Québec classe l’église Sainte-Amélie comme immeuble patrimonial

Québec classe l’église Sainte-Amélie comme immeuble patrimonial

Le ministère de la Culture et des Communications a reconnu l’importance de préserver le joyau patrimonial que constitue l’église Sainte-Amélie en la désignant immeuble patrimonial. Photo archives Le Manic

Baie-Comeau – Le ministère de la Culture et des Communications du Québec vient de classer l’église Sainte-Amélie en tant qu’immeuble patrimonial, reconnaissant ainsi le véritable joyau qu’elle représente et favorisant sa préservation pour les générations futures.

La nouvelle est tombée le 14 décembre, à la grande joie de la Corporation église Sainte-Amélie ouverte à la vie et de sa présidente, Denise Dion. « C’est une reconnaissance et aussi de la visibilité », se réjouit Mme Dion, en rappelant que le lieu est désormais inscrit au Registre du patrimoine culturel du Québec.
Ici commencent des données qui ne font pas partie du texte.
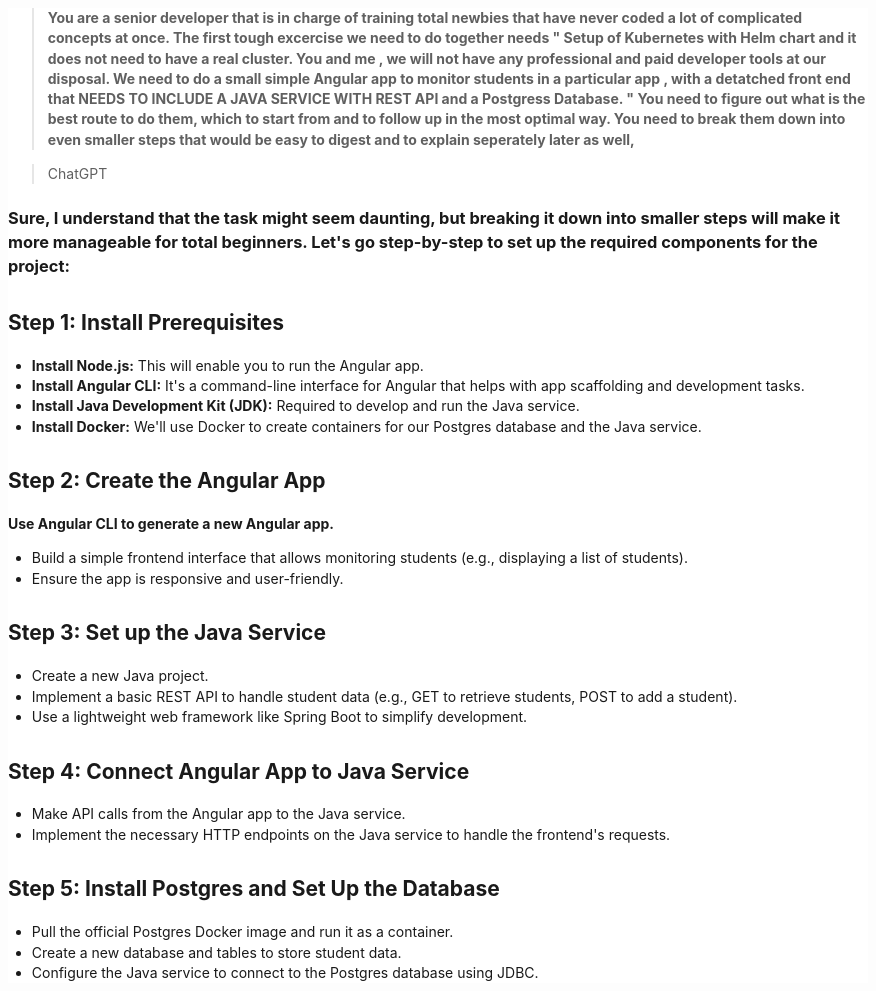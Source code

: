 > **You are a senior developer that is in charge of training total newbies that have never coded a lot of complicated concepts at once. The first tough excercise we need to do together needs " Setup of Kubernetes with Helm chart and it does not need to have a real cluster.  You and me , we will not have any professional and paid developer tools at our disposal. We need to do a small simple Angular app to monitor students in a particular app , with a detatched front end that NEEDS TO INCLUDE A JAVA SERVICE WITH REST API and a Postgress Database. "  You need to figure out what is the best route to do them, which to start from and to follow up in the most optimal way. You need to break them down into even smaller steps that would be easy to digest and to explain seperately later as well,**


> ChatGPT
### Sure, I understand that the task might seem daunting, but breaking it down into smaller steps will make it more manageable for total beginners. Let's go step-by-step to set up the required components for the project:

## Step 1: Install Prerequisites

- **Install Node.js:** This will enable you to run the Angular app.
- **Install Angular CLI:** It's a command-line interface for Angular that helps with app scaffolding and development tasks.
- **Install Java Development Kit (JDK):** Required to develop and run the Java service.
- **Install Docker:** We'll use Docker to create containers for our Postgres database and the Java service.

## Step 2: Create the Angular App

**Use Angular CLI to generate a new Angular app.**
- Build a simple frontend interface that allows monitoring students (e.g., displaying a list of students).
- Ensure the app is responsive and user-friendly.

## Step 3: Set up the Java Service

- Create a new Java project.
- Implement a basic REST API to handle student data (e.g., GET to retrieve students, POST to add a student).
- Use a lightweight web framework like Spring Boot to simplify development.


## Step 4: Connect Angular App to Java Service

- Make API calls from the Angular app to the Java service.
- Implement the necessary HTTP endpoints on the Java service to handle the frontend's requests.

## Step 5: Install Postgres and Set Up the Database

- Pull the official Postgres Docker image and run it as a container.
- Create a new database and tables to store student data.
- Configure the Java service to connect to the Postgres database using JDBC.
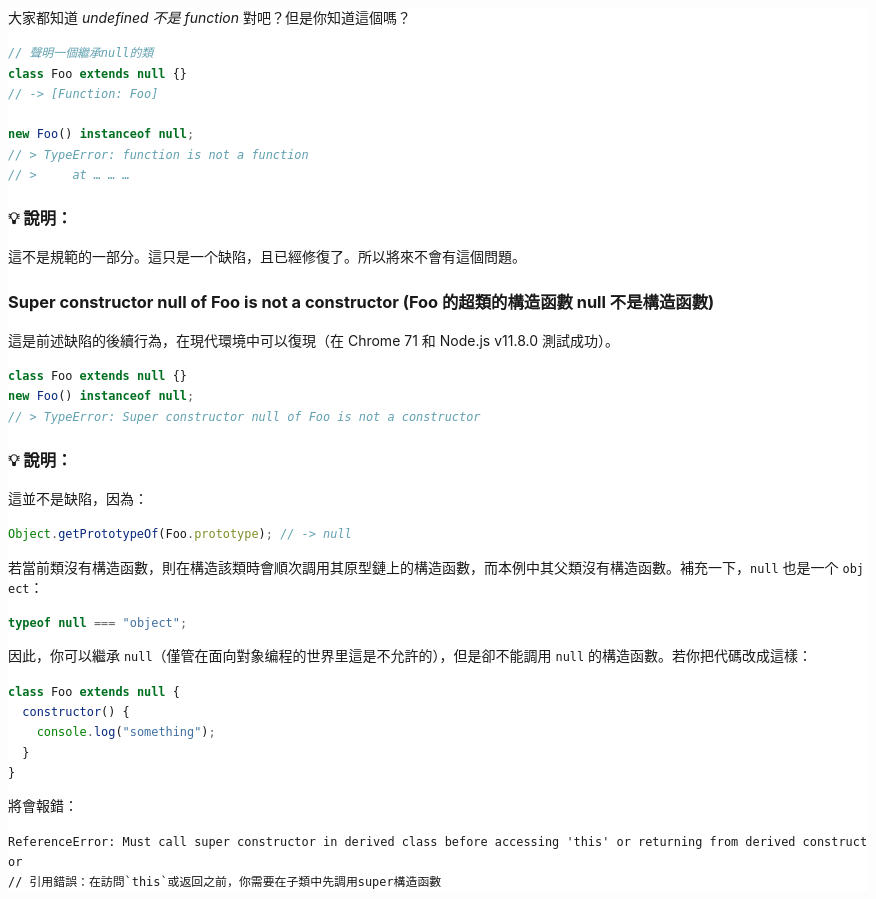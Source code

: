 大家都知道 _undefined 不是 function_ 對吧？但是你知道這個嗎？

```js
// 聲明一個繼承null的類
class Foo extends null {}
// -> [Function: Foo]

new Foo() instanceof null;
// > TypeError: function is not a function
// >     at … … …
```

### 💡 說明：

這不是規範的一部分。這只是一个缺陷，且已經修復了。所以將來不會有這個問題。

### Super constructor null of Foo is not a constructor (Foo 的超類的構造函數 null 不是構造函數)

這是前述缺陷的後續行為，在現代環境中可以復現（在 Chrome 71 和 Node.js v11.8.0 測試成功）。

```js
class Foo extends null {}
new Foo() instanceof null;
// > TypeError: Super constructor null of Foo is not a constructor
```

### 💡 說明：

這並不是缺陷，因為：

```js
Object.getPrototypeOf(Foo.prototype); // -> null
```

若當前類沒有構造函數，則在構造該類時會順次調用其原型鏈上的構造函數，而本例中其父類沒有構造函數。補充一下，`null` 也是一个 `object`：

```js
typeof null === "object";
```

因此，你可以繼承 `null`（僅管在面向對象编程的世界里這是不允許的），但是卻不能調用 `null` 的構造函數。若你把代碼改成這樣：

```js
class Foo extends null {
  constructor() {
    console.log("something");
  }
}
```

將會報錯：

```
ReferenceError: Must call super constructor in derived class before accessing 'this' or returning from derived constructor
// 引用錯誤：在訪問`this`或返回之前，你需要在子類中先調用super構造函數
```


[tr-request]: https://github.com/denysdovhan/wtfjs/blob/master/CONTRIBUTING.md#translations
[license-url]: http://www.wtfpl.net
[license-image]: https://img.shields.io/badge/License-WTFPL%202.0-lightgrey.svg?style=flat-square
[npm-url]: https://npmjs.org/package/wtfjs
[npm-image]: https://img.shields.io/npm/v/wtfjs.svg?style=flat-square
[patreon-url]: https://patreon.com/denysdovhan
[patreon-image]: https://img.shields.io/badge/support-patreon-F96854.svg?style=flat-square
[bmc-url]: https://patreon.com/denysdovhan
[bmc-image]: https://img.shields.io/badge/support-buymeacoffee-222222.svg?style=flat-square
Il aura fallu trois ans d’attente avant que le classement soit officialisé. La demande en ce sens a été adressée en 2014 par Simon Ruelland, un membre de la corporation.

En décembre 2016, un avis d’intention était émis par le gouvernement en vue du classement du lieu de culte en vertu de la Loi sur le patrimoine culturel. Un an plus tard, la boucle était bouclée.

Le classement vise tous les éléments extérieurs et intérieurs de l’église et de la sacristie, le terrain ainsi que les quatre statues de marbre blanc représentant sainte Anne et la Vierge, saint Joseph et l’Enfant, la Vierge à l’Enfant et le Sacré-Cœur.

« L’église Sainte-Amélie se démarque particulièrement par sa forte valeur sur les plans historique, architecturale et artistique. Son décor intérieur constitué de fresques peintes par Guido Nincheri est d’un grand intérêt patrimonial. Par ce classement, nous démontrons notre préoccupation à l’égard de la protection et de la mise en valeur des richesses de notre patrimoine culturel », souligne la ministre de la Culture et des Communications, Marie Montpetit, dans un communiqué.

Accès à des subventions

Comme le note sa présidente, la Corporation église Sainte-Amélie ouverte à la vie aura désormais accès à des subventions ainsi que des services techniques pour la restauration du bâtiment. « Le ministère peut financer jusqu’à 80 % (de la facture). Ça nous fait mieux respirer », assure Mme Dion.

La priorité sera accordée au remplacement de la toiture et un appel d’offres devrait être lancé au cours de l’hiver. Un mandat a aussi été octroyé à un architecte pour réaliser le bilan de santé de l’église. Le dernier du genre date de 2008.

Denise Dion insiste sur le fait que si l’église Sainte-Amélie est encore là aujourd’hui, c’est grâce à la centaine de bénévoles qui s’activent à la garder bien vivante. « Si on monnayait le bénévolat, on serait surpris. On travaille fort pour la garder, car c’est un joyau. Les gens de Baie-Comeau sont très attachés à l’église », précise-t-elle, en soulignant que la messe annuelle du 8 décembre a rassemblé 200 personnes et a permis de récolter 1 000 $ lors de la quête.

L’église a été construite entre 1939 et 1940. Elle a été nommée en l’honneur de l’épouse du colonel Robert Rutherford McCormick, éditeur du Chicago Tribune et fondateur de l’usine de papier et de la ville de Baie-Comeau. Elle a aussi eu le statut de cathédrale du diocèse de 1946 à 1960.

Peintes de 1940 à 1945 par Guido Nincheri, les fresques de l’église se démarquent en Amérique du Nord par leurs dimensions. L’œuvre couvre environ 1 500 mètres carrés.

Quant à ses quatre statues de marbre blanc, elles ont été réalisées en 1948 et en 1950 par le sculpteur italien Pasquale Sgandurra, qui a connu Nincheri à l’Académie des beaux-arts de Florence.